**WHAT IS BEING ASKED:**
Check each line of the entries for the string "subsection". Report only how many lines have it.

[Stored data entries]
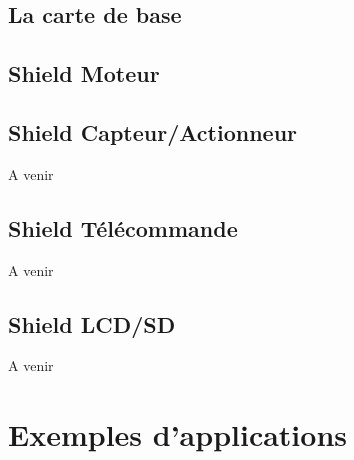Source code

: \documentclass[a4paper]{article}
\begin{document}
	\subsection{La carte de base}
	
	\subsection{Shield Moteur}
	
	\subsection{Shield Capteur/Actionneur}
	
	A venir
	
	\subsection{Shield Télécommande}
	
	A venir
	
	\subsection{Shield LCD/SD}
	
	A venir
	
\section{Exemples d'applications}
\end{document}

**ANSWER TO THIS EXERCISE:**
5